Les parties ont été avisées que le prononcé de la décision aurait lieu par mise à disposition au greffe le 04 Décembre 2025.
ARRÊT
Contradictoire,
Prononcé par mise à disposition au greffe le 04 Décembre 2025.
Signé par Madame Anne-Laurence CHALBOS, Présidente et Monsieur Achille TAMPREAU, greffier auquel la minute de la décision a été remise par le magistrat signataire.
***
FAITS ET PROCÉDURE
M. [Y] [V], expert-comptable exerçant sous le nom de cabinet A. [K], s’est vu confier par l’EURL Telp en 1999 une mission de présentation des comptes annuels et établissement des déclarations fiscales y afférentes.
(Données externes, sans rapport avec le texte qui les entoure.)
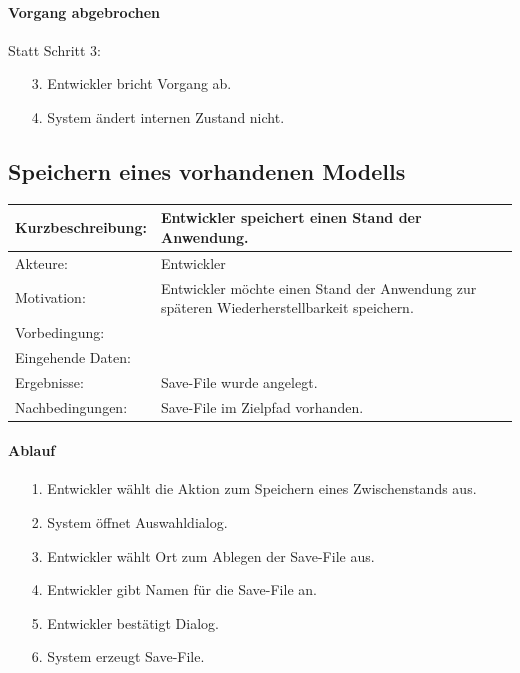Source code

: \paragraph{Vorgang abgebrochen}
Statt Schritt 3:
\begin{itemize}[itemsep=0pt]
\item[3.] Entwickler bricht Vorgang ab. 
\item[4.] System ändert internen Zustand nicht. 
\end{itemize}

\subsection{Speichern eines vorhandenen Modells}
\label{sec:save}

\begin{tabular}[h]{|p{4cm}|p{}|}
\hline 
\rule[-1ex]{0pt}{2.5ex}Kurzbeschreibung: & 
Entwickler speichert einen Stand der Anwendung. \\  
\hline 
\rule[-1ex]{0pt}{2.5ex}Akteure: & 
Entwickler \\ 
\hline 
\rule[-1ex]{0pt}{2.5ex}Motivation: & 
Entwickler möchte einen Stand der Anwendung zur späteren Wiederherstellbarkeit speichern. \\ 
\hline 
\rule[-1ex]{0pt}{2.5ex}Vorbedingung: &  \\ 
\hline 
\rule[-1ex]{0pt}{2.5ex}Eingehende Daten: & \\ 
\hline 
\rule[-1ex]{0pt}{2.5ex}Ergebnisse: & Save-File wurde angelegt. \\ 
\hline 
\rule[-1ex]{0pt}{2.5ex}Nachbedingungen: & Save-File im Zielpfad vorhanden.  \\ 
\hline 
\end{tabular} 

\paragraph{Ablauf}

\begin{itemize}[itemsep=0pt]
\item[1.] Entwickler wählt die Aktion zum Speichern eines Zwischenstands aus.
\item[2.] System öffnet Auswahldialog. 
\item[3.] Entwickler wählt Ort zum Ablegen der Save-File aus.
\item[4.] Entwickler gibt Namen für die Save-File an.
\item[5.] Entwickler bestätigt Dialog.
\item[6.] System erzeugt Save-File.
\end{itemize}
Le 5 octobre 2016, l’URSSAF a adressé à la société Telp une lettre d’observations l’informant qu’elle avait procédé à une vérification de l’application des législations relatives à la sécurité sociale, à l’assurance chômage et à la garantie des salaires, portant sur la période du 1er janvier 2013 au 31 décembre 2015. Cette vérification a conduit à l’émission, le 28 novembre 2016, d’un redressement d’un montant principal de 100'882 euros, auquel se sont ajoutées des majorations de retard d’un montant de 13'416 euros.
Par décision du 21 juin 2017, la commission de recours amiable a rejeté la contestation présentée par l’entreprise et a maintenu le redressement.
Par jugement du 18 mai 2021, le Pôle social du tribunal judiciaire de Nice a rejeté l’ensemble des contestations de l’EURL Telp et a condamné celle-ci au paiement de la somme de 114'296'euros, correspondant aux sommes redressées, tout en assortissant sa décision de l’exécution provisoire.
Par acte d’huissier en date du 30 juin 2021, l’EURL Telp a fait assigner M. [Y] [V] devant le tribunal judiciaire de Grasse aux fins d’obtenir sa condamnation au paiement de la somme de 114'296'euros, à titre de dommages et intérêts.
L’EURL Telp ayant fait l’objet d’une procédure de liquidation judiciaire ouverte par jugement du 1er septembre 2021, la procédure a été reprise par la société BTSG² prise en la personne de Maître [E], en qualité de liquidateur.
M. [Y] [V] a saisi le juge de la mise en état d’un incident, soulevant l’irrecevabilité pour forclusion de l’action de la SCP BTSG² ès qualités.
Par une ordonnance du 21 février 2025, le juge de la mise en état du tribunal judiciaire de Grasse a :
— débouté M. [Y] [V] de sa fin de non-recevoir tirée de la forclusion de l’action,
— réservé le sort des dépens et des frais irrépétibles,
— renvoyé l’affaire à l’audience de mise en état du 28 avril 2025 à 10h00 et invité le conseil de M. [Y] [V] à conclure au fond avant cette date.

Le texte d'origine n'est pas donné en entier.